Maybe all of this is true. Maybe there’s a latent progressive majority waiting in the wings for the right candidate, who could awaken independents and non-voters to the progressive cause if they speak the right way and campaign on the right issues. But I doubt it. As Jacobin’s own survey suggests, non-voters are less, not more, likely to vote for progressive candidates. Working class independents and Republicans are still more likely to vote for moderate or conservative candidates.
What seems dangerous to me is that political commentators, both well to the left and towards the center of the Democratic Party, are finding that voters support policies that, in one way or another, fit their prior beliefs about what’s good. That doesn’t mean that the commentariat is manipulating public opinion data; there are places where the reality of unpopularity sets in. Matthew Yglesias, for example, has written about the need to quietly fit unpopular but necessary things into the party’s agenda, and the Jacobin survey finds that white working class voters are not likely to support a candidate that centers systemic racial injustice.

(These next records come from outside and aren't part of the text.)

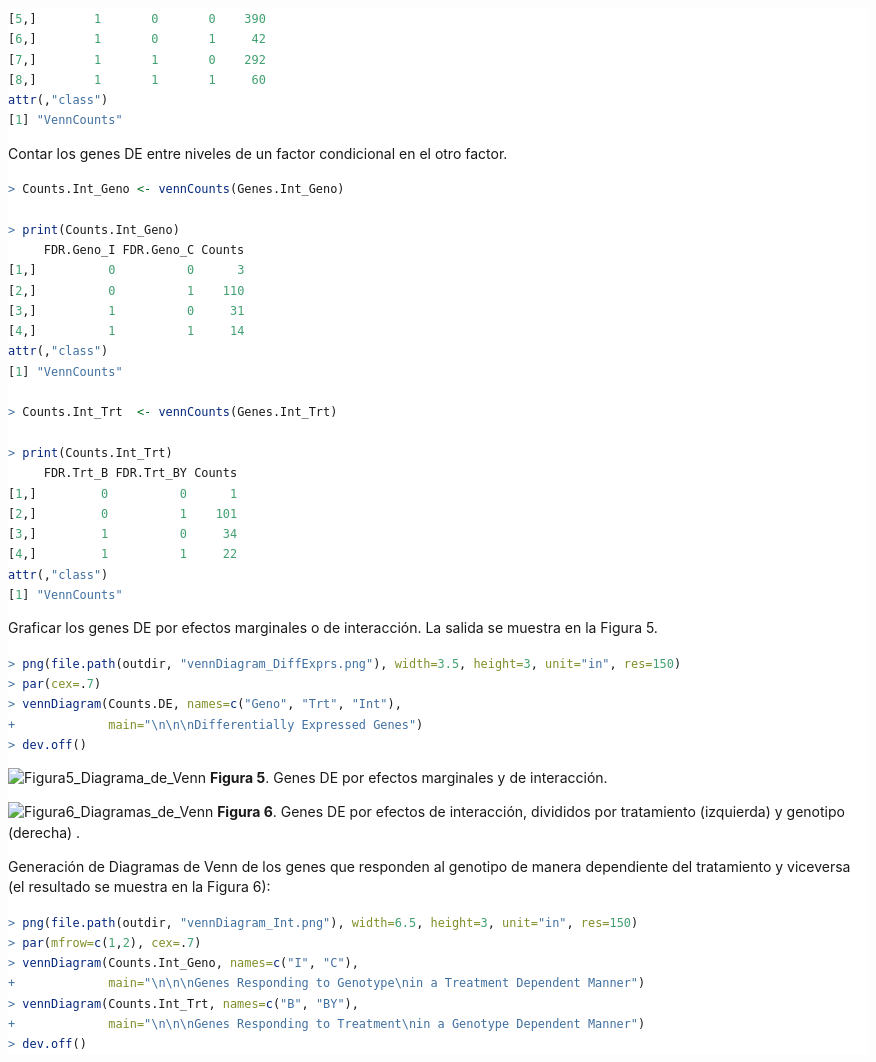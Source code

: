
 ```R
[5,]        1       0       0    390
[6,]        1       0       1     42
[7,]        1       1       0    292
[8,]        1       1       1     60
attr(,"class")
[1] "VennCounts"
```
  Contar los genes DE entre niveles de un factor condicional en el otro factor. 
```R
> Counts.Int_Geno <- vennCounts(Genes.Int_Geno)

> print(Counts.Int_Geno)
     FDR.Geno_I FDR.Geno_C Counts
[1,]          0          0      3
[2,]          0          1    110
[3,]          1          0     31
[4,]          1          1     14
attr(,"class")
[1] "VennCounts"

> Counts.Int_Trt  <- vennCounts(Genes.Int_Trt) 

> print(Counts.Int_Trt)
     FDR.Trt_B FDR.Trt_BY Counts
[1,]         0          0      1
[2,]         0          1    101
[3,]         1          0     34
[4,]         1          1     22
attr(,"class")
[1] "VennCounts"
```
  Graficar los genes DE por efectos marginales o de interacción.  La salida se muestra en la Figura 5. 
```R
> png(file.path(outdir, "vennDiagram_DiffExprs.png"), width=3.5, height=3, unit="in", res=150)
> par(cex=.7)
> vennDiagram(Counts.DE, names=c("Geno", "Trt", "Int"), 
+             main="\n\n\nDifferentially Expressed Genes")
> dev.off()
```

![Figura5_Diagrama_de_Venn](Figura5_Diagrama_de_Venn.png)
  **Figura 5**. Genes DE por efectos marginales y de interacción. 

![Figura6_Diagramas_de_Venn](Figura6_Diagramas_de_Venn.png)
  **Figura 6**. Genes DE por efectos de interacción, divididos por tratamiento (izquierda) y genotipo (derecha) . 

  Generación de Diagramas de Venn de los genes que responden al genotipo de manera dependiente del tratamiento y viceversa (el resultado se muestra en la Figura 6):
```R
> png(file.path(outdir, "vennDiagram_Int.png"), width=6.5, height=3, unit="in", res=150)
> par(mfrow=c(1,2), cex=.7)
> vennDiagram(Counts.Int_Geno, names=c("I", "C"), 
+             main="\n\n\nGenes Responding to Genotype\nin a Treatment Dependent Manner")
> vennDiagram(Counts.Int_Trt, names=c("B", "BY"),
+             main="\n\n\nGenes Responding to Treatment\nin a Genotype Dependent Manner")
> dev.off()
```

But pundits are claiming that the American people tend to fall in line with their own general political outlooks and advocating that candidates contort themselves to fit into what opinion polls say they should do. That just isn’t a silver bullet strategy for winning elections. Chasing some elusive “public opinion,” the presentations of which may themselves be the product of what certain party factions want it to be, is unlikely to meaningfully alter the political landscape in Democrats’ favor. It’s not clear how much Americans actually care about policy (one commentator posits that they are primarily concerned with “vibes”). To the extent that they do, it’s hardly clear which policies they truly support or if they’d even support them long enough to reward the politicians who implemented them in the next election.
This is all to say that there’s some need for a rebalancing of is and ought in American politics. Of course it’s true that in a representative democracy, candidates compete for votes and thus need to have some sense of what voters want. And there’s no doubt that they need to strategize around such concerns. But there are limits to this approach. As I noted above, modern pundits, activists, and politicians tend to be extraordinarily reliant on what they see as empirical data to inform how they interpret the world and act within it. But public opinion surveys don’t agree on what voters want, and their tendency to confirm what the groups citing or commissioning them believe (or are selling) suggests that they do not constitute iron facts from which reliable strategies can be deduced. We in the commentariat don’t know what to do, much as we’d like to, but we might actually be doing the public a service if we debated our ideas on their own terms rather than obscuring them in debates about what can win and what can’t.